La inauguración de la maqueta monumental del Templo Mayor en la plancha del Zócalo capitalino marcó ayer el punto culminante de las conmemoraciones por los 500 años de resistencia indígena, cuyo comienzo se marca con la caída de Tenochtitlan en manos de los conquistadores españoles y sus numerosos aliados locales.
Sin embargo, para todos los involucrados en los actos conmemorativos está claro que la honda significación de este aniversario trasciende cualquier ceremonia oficial y cualquier afán reduccionista: puede afirmarse sin temor a exagerar que el derrumbe del Imperio mexica, catalizado por la llegada de los europeos al territorio que hoy ocupa nuestro país, transformó de manera absoluta e irreversible las vidas de las personas a ambos lados del Atlántico.
Está lo archisabido: la Conquista y los tres siglos de dominación colonial a que ella dio paso supusieron una catástrofe demográfica para los pueblos originarios, quienes fueron diezmados por las enfermedades traídas del Viejo Mundo, los tratos inhumanos a los que se les sometió y las jornadas de trabajo esclavo o semiesclavo que se les obligó a realizar.
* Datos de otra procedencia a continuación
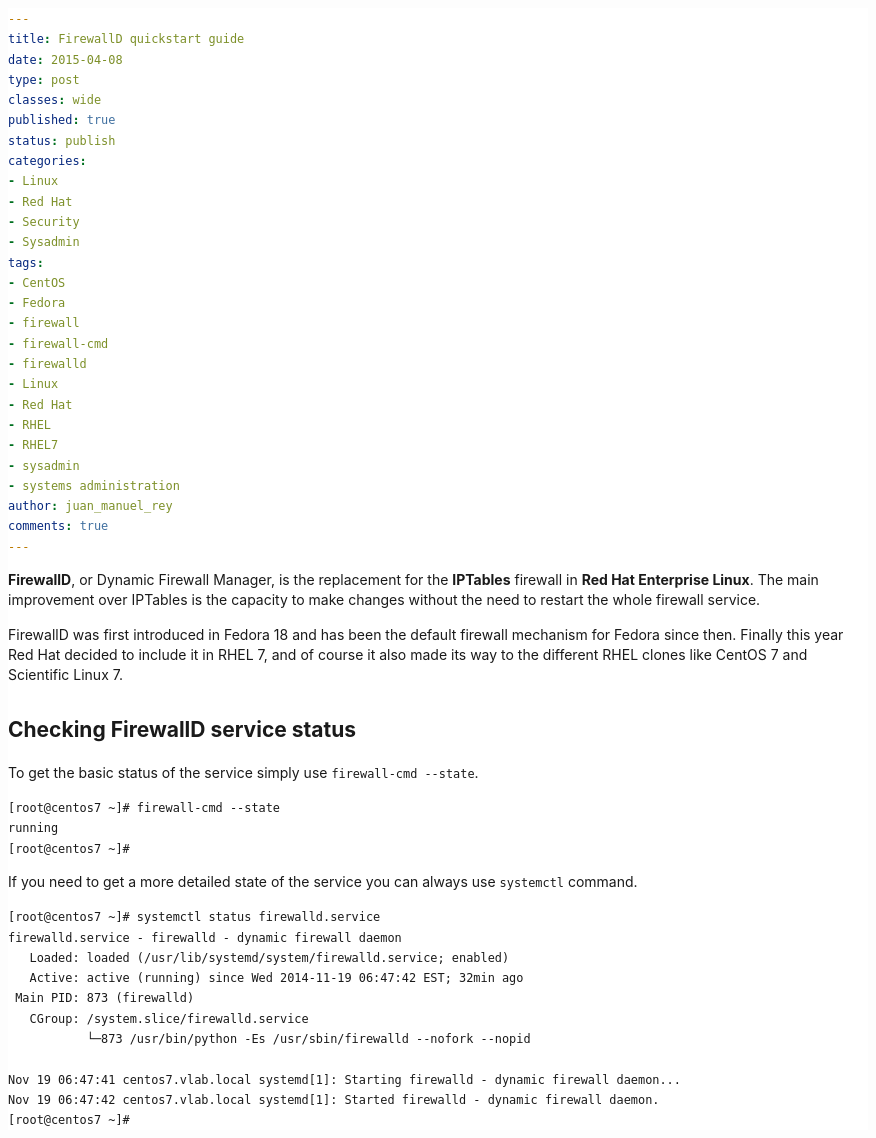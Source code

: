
 ```yaml
---
title: FirewallD quickstart guide
date: 2015-04-08
type: post
classes: wide
published: true
status: publish
categories:
- Linux
- Red Hat
- Security
- Sysadmin
tags:
- CentOS
- Fedora
- firewall
- firewall-cmd
- firewalld
- Linux
- Red Hat
- RHEL
- RHEL7
- sysadmin
- systems administration
author: juan_manuel_rey
comments: true
---
```

**FirewallD**, or Dynamic Firewall Manager, is the replacement for the **IPTables** firewall in **Red Hat Enterprise Linux**. The main improvement over IPTables is the capacity to make changes without the need to restart the whole firewall service.

FirewallD was first introduced in Fedora 18 and has been the default firewall mechanism for Fedora since then. Finally this year Red Hat decided to include it in RHEL 7, and of course it also made its way to the different RHEL clones like CentOS 7 and Scientific Linux 7.

## Checking FirewallD service status

To get the basic status of the service simply use `firewall-cmd --state`.

```text
[root@centos7 ~]# firewall-cmd --state
running
[root@centos7 ~]#
```

If you need to get a more detailed state of the service you can always use `systemctl` command.

```text
[root@centos7 ~]# systemctl status firewalld.service
firewalld.service - firewalld - dynamic firewall daemon
   Loaded: loaded (/usr/lib/systemd/system/firewalld.service; enabled)
   Active: active (running) since Wed 2014-11-19 06:47:42 EST; 32min ago
 Main PID: 873 (firewalld)
   CGroup: /system.slice/firewalld.service
           └─873 /usr/bin/python -Es /usr/sbin/firewalld --nofork --nopid

Nov 19 06:47:41 centos7.vlab.local systemd[1]: Starting firewalld - dynamic firewall daemon...
Nov 19 06:47:42 centos7.vlab.local systemd[1]: Started firewalld - dynamic firewall daemon.
[root@centos7 ~]#
```
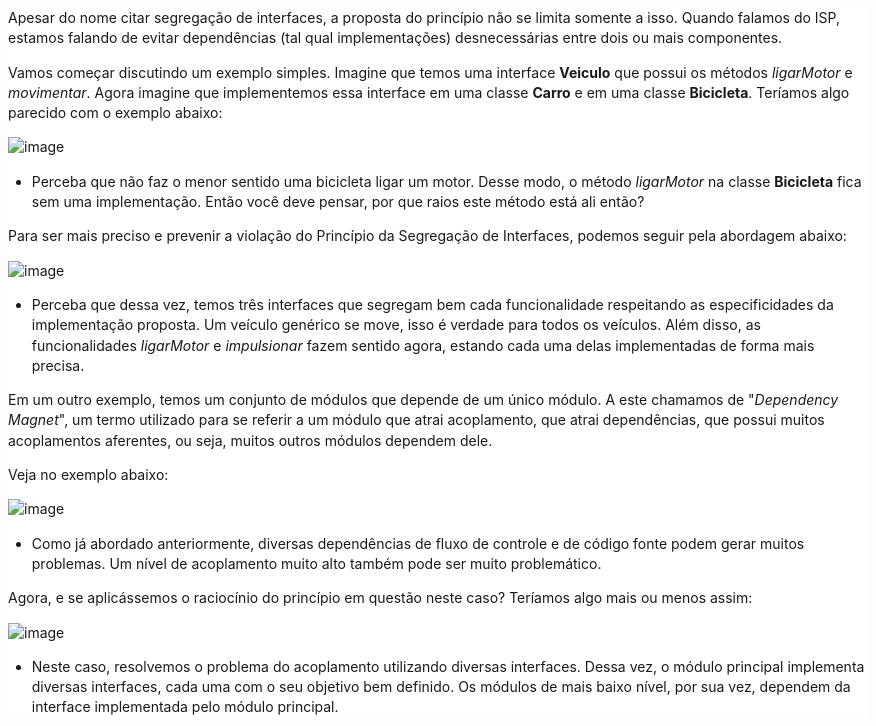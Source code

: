 Apesar do nome citar segregação de interfaces, a proposta do princípio não se limita somente a isso. Quando falamos do ISP, estamos falando de evitar dependências (tal qual implementações) desnecessárias entre dois ou mais componentes. 

Vamos começar discutindo um exemplo simples. Imagine que temos uma interface **Veiculo** que possui os métodos *ligarMotor* e *movimentar*. Agora imagine que implementemos essa interface em uma classe **Carro** e em uma classe **Bicicleta**. Teríamos algo parecido com o exemplo abaixo:

![image](https://hackmd.io/_uploads/SJPayPm06.png)

- Perceba que não faz o menor sentido uma bicicleta ligar um motor. Desse modo, o método *ligarMotor* na classe **Bicicleta** fica sem uma implementação. Então você deve pensar, por que raios este método está ali então?

Para ser mais preciso e prevenir a violação do Princípio da Segregação de Interfaces, podemos seguir pela abordagem abaixo:

![image](https://hackmd.io/_uploads/SJmxVD7CT.png)


- Perceba que dessa vez, temos três interfaces que segregam bem cada funcionalidade respeitando as especificidades da implementação proposta. Um veículo genérico se move, isso é verdade para todos os veículos. Além disso, as funcionalidades *ligarMotor* e *impulsionar* fazem sentido agora, estando cada uma delas implementadas de forma mais precisa.

Em um outro exemplo, temos um conjunto de módulos que depende de um único módulo. A este chamamos de "*Dependency Magnet*", um termo utilizado para se referir a um módulo que atrai acoplamento, que atrai dependências, que possui muitos acoplamentos aferentes, ou seja, muitos outros módulos dependem dele.

Veja no exemplo abaixo:

![image](https://hackmd.io/_uploads/ByX7HUmRT.png)

- Como já abordado anteriormente, diversas dependências de fluxo de controle e de código fonte podem gerar muitos problemas. Um nível de acoplamento muito alto também pode ser muito problemático.

Agora, e se aplicássemos o raciocínio do princípio em questão neste caso? Teríamos algo mais ou menos assim:

![image](https://hackmd.io/_uploads/SJrq_PXAp.png)

- Neste caso, resolvemos o problema do acoplamento utilizando diversas interfaces. Dessa vez, o módulo principal implementa diversas interfaces, cada uma com o seu objetivo bem definido. Os módulos de mais baixo nível, por sua vez, dependem da interface implementada pelo módulo principal.
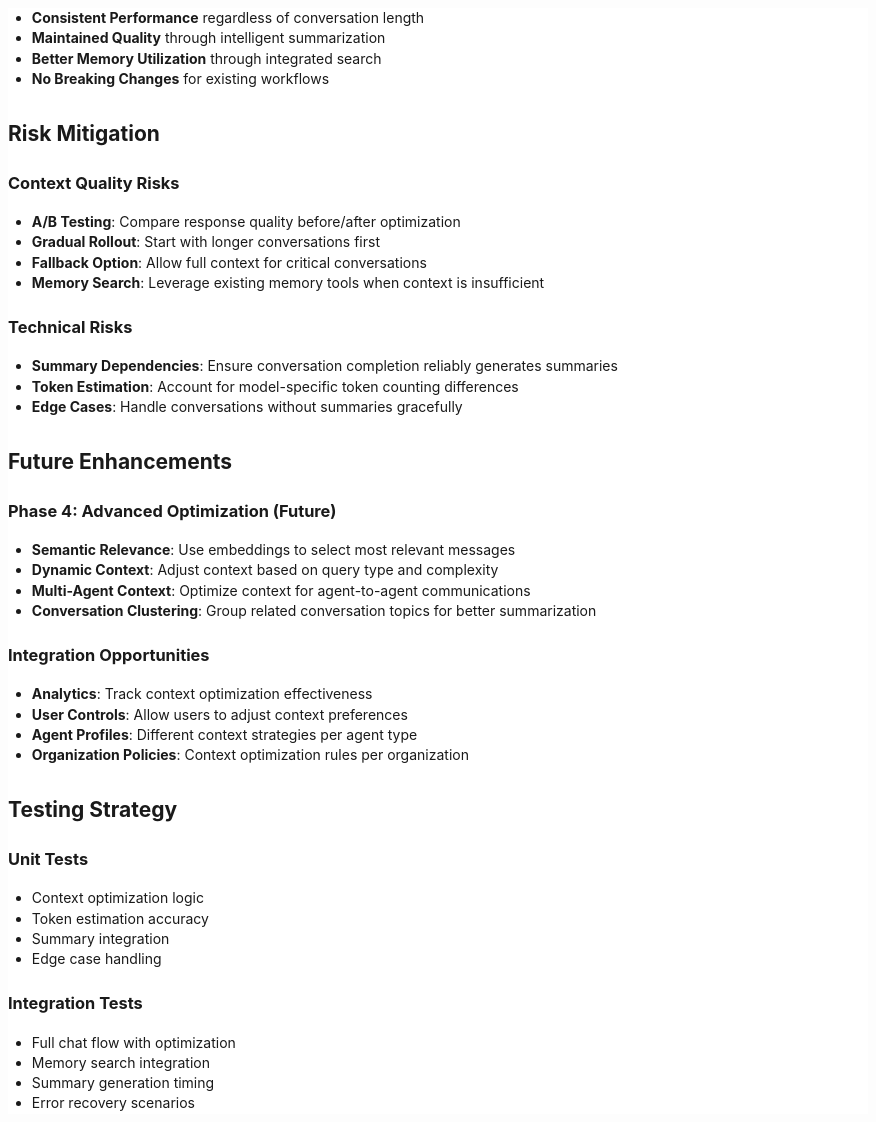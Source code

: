 - **Consistent Performance** regardless of conversation length
- **Maintained Quality** through intelligent summarization
- **Better Memory Utilization** through integrated search
- **No Breaking Changes** for existing workflows

## Risk Mitigation

### Context Quality Risks

- **A/B Testing**: Compare response quality before/after optimization
- **Gradual Rollout**: Start with longer conversations first
- **Fallback Option**: Allow full context for critical conversations
- **Memory Search**: Leverage existing memory tools when context is insufficient

### Technical Risks

- **Summary Dependencies**: Ensure conversation completion reliably generates summaries
- **Token Estimation**: Account for model-specific token counting differences
- **Edge Cases**: Handle conversations without summaries gracefully

## Future Enhancements

### Phase 4: Advanced Optimization (Future)

- **Semantic Relevance**: Use embeddings to select most relevant messages
- **Dynamic Context**: Adjust context based on query type and complexity
- **Multi-Agent Context**: Optimize context for agent-to-agent communications
- **Conversation Clustering**: Group related conversation topics for better summarization

### Integration Opportunities

- **Analytics**: Track context optimization effectiveness
- **User Controls**: Allow users to adjust context preferences
- **Agent Profiles**: Different context strategies per agent type
- **Organization Policies**: Context optimization rules per organization

## Testing Strategy

### Unit Tests

- Context optimization logic
- Token estimation accuracy
- Summary integration
- Edge case handling

### Integration Tests

- Full chat flow with optimization
- Memory search integration
- Summary generation timing
- Error recovery scenarios
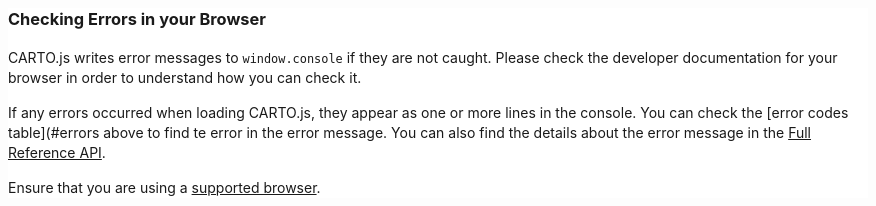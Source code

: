 
### Checking Errors in your Browser

CARTO.js writes error messages to `window.console` if they are not caught. Please check the developer documentation for your browser in order to understand how you can check it.

If any errors occurred when loading CARTO.js, they appear as one or more lines in the console. You can check the [error codes table](#errors above to find te error in the error message. You can also find the details about the error message in the [Full Reference API](https://carto.com/documentation/carto-js/reference/).

Ensure that you are using a [supported browser](https://carto.com/documentation/carto-js/support/browsers/).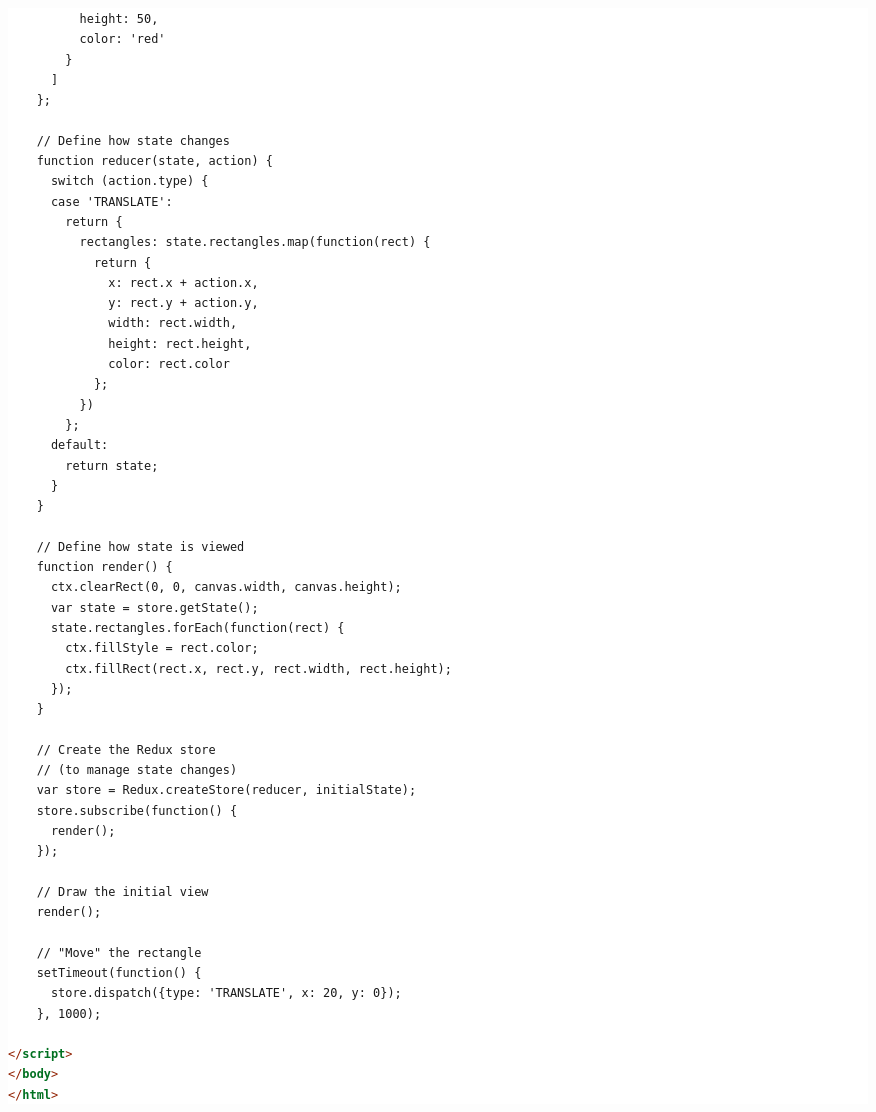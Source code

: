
 ```html
          height: 50,
          color: 'red'
        }
      ]
    };

    // Define how state changes
    function reducer(state, action) {
      switch (action.type) {
      case 'TRANSLATE':
        return {
          rectangles: state.rectangles.map(function(rect) {
            return {
              x: rect.x + action.x,
              y: rect.y + action.y,
              width: rect.width,
              height: rect.height,
              color: rect.color
            };
          })
        };
      default:
        return state;
      }
    }

    // Define how state is viewed
    function render() {
      ctx.clearRect(0, 0, canvas.width, canvas.height);
      var state = store.getState();
      state.rectangles.forEach(function(rect) {
        ctx.fillStyle = rect.color;
        ctx.fillRect(rect.x, rect.y, rect.width, rect.height);
      });
    }

    // Create the Redux store
    // (to manage state changes)
    var store = Redux.createStore(reducer, initialState);
    store.subscribe(function() {
      render();
    });

    // Draw the initial view
    render();

    // "Move" the rectangle
    setTimeout(function() {
      store.dispatch({type: 'TRANSLATE', x: 20, y: 0});
    }, 1000);

</script>
</body>
</html>
```
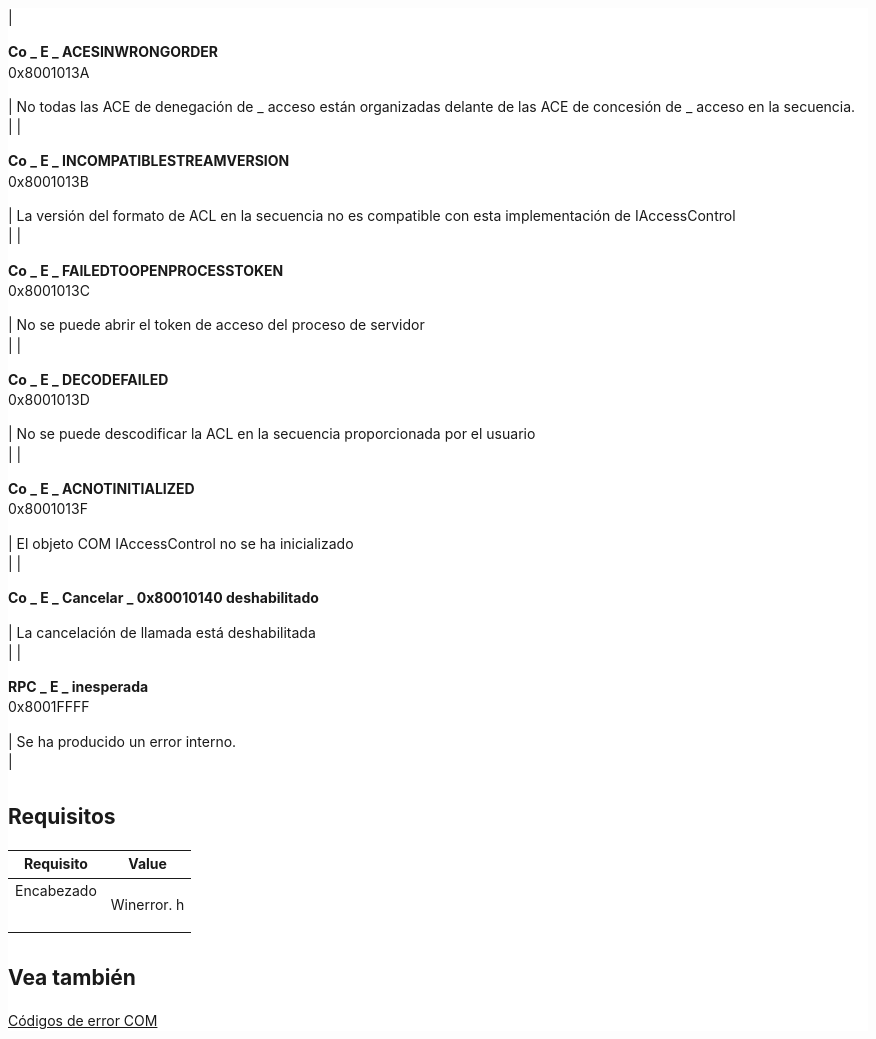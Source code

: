 | <span id="CO_E_ACESINWRONGORDER"></span><span id="co_e_acesinwrongorder"></span><dl> <dt>**Co \_ E \_ ACESINWRONGORDER**</dt> <dt>0x8001013A</dt> </dl>                                                 | No todas las ACE de denegación de \_ acceso están organizadas delante de las ACE de concesión de \_ acceso en la secuencia.<br/>                                                                |
| <span id="CO_E_INCOMPATIBLESTREAMVERSION"></span><span id="co_e_incompatiblestreamversion"></span><dl> <dt>**Co \_ E \_ INCOMPATIBLESTREAMVERSION**</dt> <dt>0x8001013B</dt> </dl>                      | La versión del formato de ACL en la secuencia no es compatible con esta implementación de IAccessControl<br/>                                                           |
| <span id="CO_E_FAILEDTOOPENPROCESSTOKEN"></span><span id="co_e_failedtoopenprocesstoken"></span><dl> <dt>**Co \_ E \_ FAILEDTOOPENPROCESSTOKEN**</dt> <dt>0x8001013C</dt> </dl>                         | No se puede abrir el token de acceso del proceso de servidor<br/>                                                                                                       |
| <span id="CO_E_DECODEFAILED"></span><span id="co_e_decodefailed"></span><dl> <dt>**Co \_ E \_ DECODEFAILED**</dt> <dt>0x8001013D</dt> </dl>                                                             | No se puede descodificar la ACL en la secuencia proporcionada por el usuario<br/>                                                                                                 |
| <span id="CO_E_ACNOTINITIALIZED"></span><span id="co_e_acnotinitialized"></span><dl> <dt>**Co \_ E \_ ACNOTINITIALIZED**</dt> <dt>0x8001013F</dt> </dl>                                                 | El objeto COM IAccessControl no se ha inicializado<br/>                                                                                                            |
| <span id="CO_E_CANCEL_DISABLED"></span><span id="co_e_cancel_disabled"></span><dl> <dt>**Co \_ E \_ Cancelar \_ 0x80010140 deshabilitado**</dt> <dt></dt> </dl>                                                   | La cancelación de llamada está deshabilitada<br/>                                                                                                                               |
| <span id="RPC_E_UNEXPECTED"></span><span id="rpc_e_unexpected"></span><dl> <dt>**RPC \_ E \_ inesperada**</dt> <dt>0x8001FFFF</dt> </dl>                                                                | Se ha producido un error interno.<br/>                                                                                                                                 |



## <a name="requirements"></a>Requisitos



| Requisito | Value |
|-------------------|---------------------------------------------------------------------------------------|
| Encabezado<br/> | <dl> <dt>Winerror. h</dt> </dl> |



## <a name="see-also"></a>Vea también

<dl> <dt>

[Códigos de error COM](com-error-codes.md)
</dt> </dl>

 

 





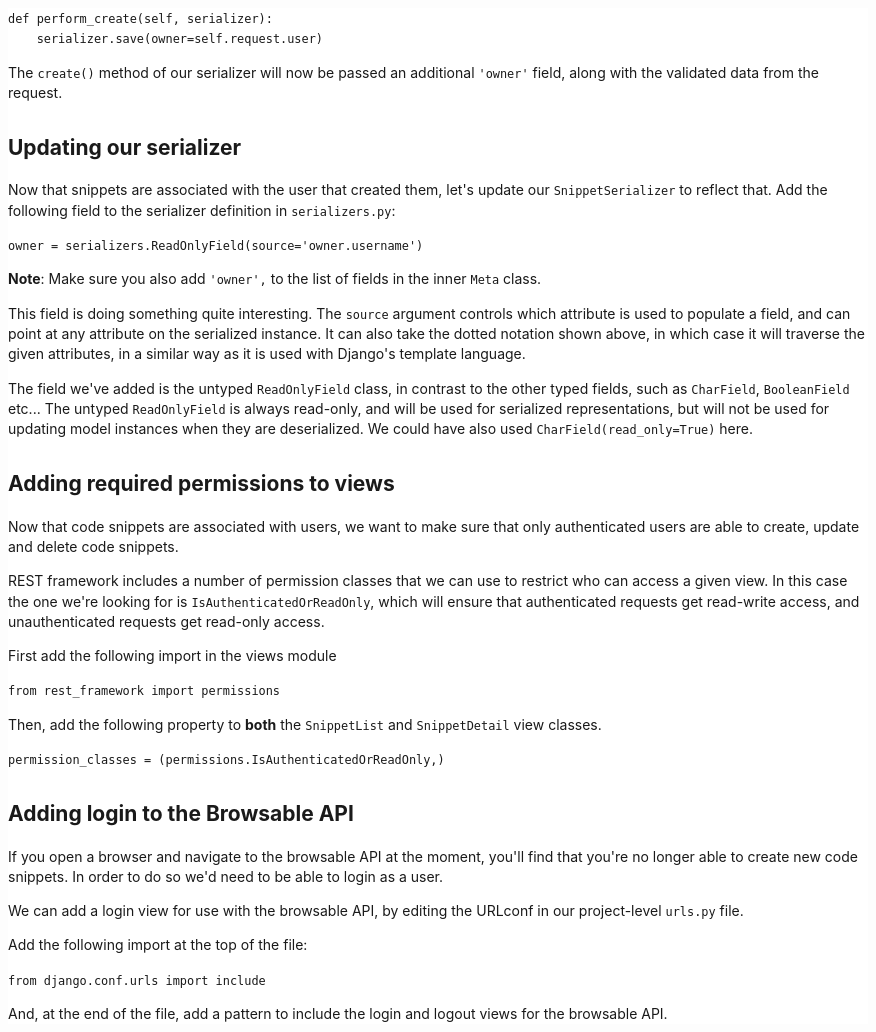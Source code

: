     def perform_create(self, serializer):
        serializer.save(owner=self.request.user)

The `create()` method of our serializer will now be passed an additional `'owner'` field, along with the validated data from the request.

## Updating our serializer

Now that snippets are associated with the user that created them, let's update our `SnippetSerializer` to reflect that.  Add the following field to the serializer definition in `serializers.py`:

    owner = serializers.ReadOnlyField(source='owner.username')

**Note**: Make sure you also add `'owner',` to the list of fields in the inner `Meta` class.

This field is doing something quite interesting.  The `source` argument controls which attribute is used to populate a field, and can point at any attribute on the serialized instance.  It can also take the dotted notation shown above, in which case it will traverse the given attributes, in a similar way as it is used with Django's template language.

The field we've added is the untyped `ReadOnlyField` class, in contrast to the other typed fields, such as `CharField`, `BooleanField` etc...  The untyped `ReadOnlyField` is always read-only, and will be used for serialized representations, but will not be used for updating model instances when they are deserialized. We could have also used `CharField(read_only=True)` here.

## Adding required permissions to views

Now that code snippets are associated with users, we want to make sure that only authenticated users are able to create, update and delete code snippets.

REST framework includes a number of permission classes that we can use to restrict who can access a given view.  In this case the one we're looking for is `IsAuthenticatedOrReadOnly`, which will ensure that authenticated requests get read-write access, and unauthenticated requests get read-only access.

First add the following import in the views module

    from rest_framework import permissions

Then, add the following property to **both** the `SnippetList` and `SnippetDetail` view classes.

    permission_classes = (permissions.IsAuthenticatedOrReadOnly,)

## Adding login to the Browsable API

If you open a browser and navigate to the browsable API at the moment, you'll find that you're no longer able to create new code snippets.  In order to do so we'd need to be able to login as a user.

We can add a login view for use with the browsable API, by editing the URLconf in our project-level `urls.py` file.

Add the following import at the top of the file:

    from django.conf.urls import include

And, at the end of the file, add a pattern to include the login and logout views for the browsable API.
Asimismo, se sabe que la conquista material sobre las civilizaciones indígenas vino acompañada por el afán de destruir sus identidades al imponerles las creencias religiosas, las costumbres y el modo de producción de los peninsulares; y hoy sólo los más recalcitrantes corifeos de derecha niegan que la estructura social racista creada para mantener sojuzgados a los pueblos indígenas durante la Colonia constituye la raíz de la pobreza, la marginación y la discriminación multifactorial que éstos padecen hasta hoy, así como del inveterado desprecio que hacia ellos siente una parte de la sociedad mexicana.
Pero también está lo muchas veces olvidado, a saber, que los pueblos indígenas no fueron objetos inermes de este proceso, sino que participaron en él oponiendo a los intentos por aniquilar sus culturas una inventiva y una fuerza moral que les permitieron conservar vivas sus tradiciones pese al empeño asimilador de las autoridades coloniales y eclesiásticas, primero, y del Estado mexicano, después. El sincretismo cultural y religioso que caracteriza al México de hoy es una prueba viviente de las complejas interacciones entre colonizadores y colonizados, las cuales en ningún momento fueron unidireccionales ni se desenvolvieron en un marco de pasividad.
Es justamente por ello que a los arraigados conceptos de “Conquista” y “Colonia” se opone el de “Resistencia indígena”, pues con él se busca reflejar la suma de prácticas culturales, comunitarias, políticas y también armadas a través de las cuales los pueblos indígenas se negaron y se niegan a diluir su identidad en aras de un progreso mal entendido como mera acumulación de capital. Esta lucha por mantener vivos sus saberes dista de haber terminado, y hoy su impronta representa un acervo invaluable para encarar desafíos como la crisis climática y el urgente rediseño de varias de nuestras instituciones.
Cabe, pues, desear que los múltiples actos programados para rememorar la caída de Tenochtitlan muevan a la sociedad mexicana en su conjunto a una reflexión sincera en torno a la condición actual de los habitantes originarios de este territorio, así como a las autoridades a tomar todas las medidas pertinentes para cerrar la inaceptable brecha de desigualdad.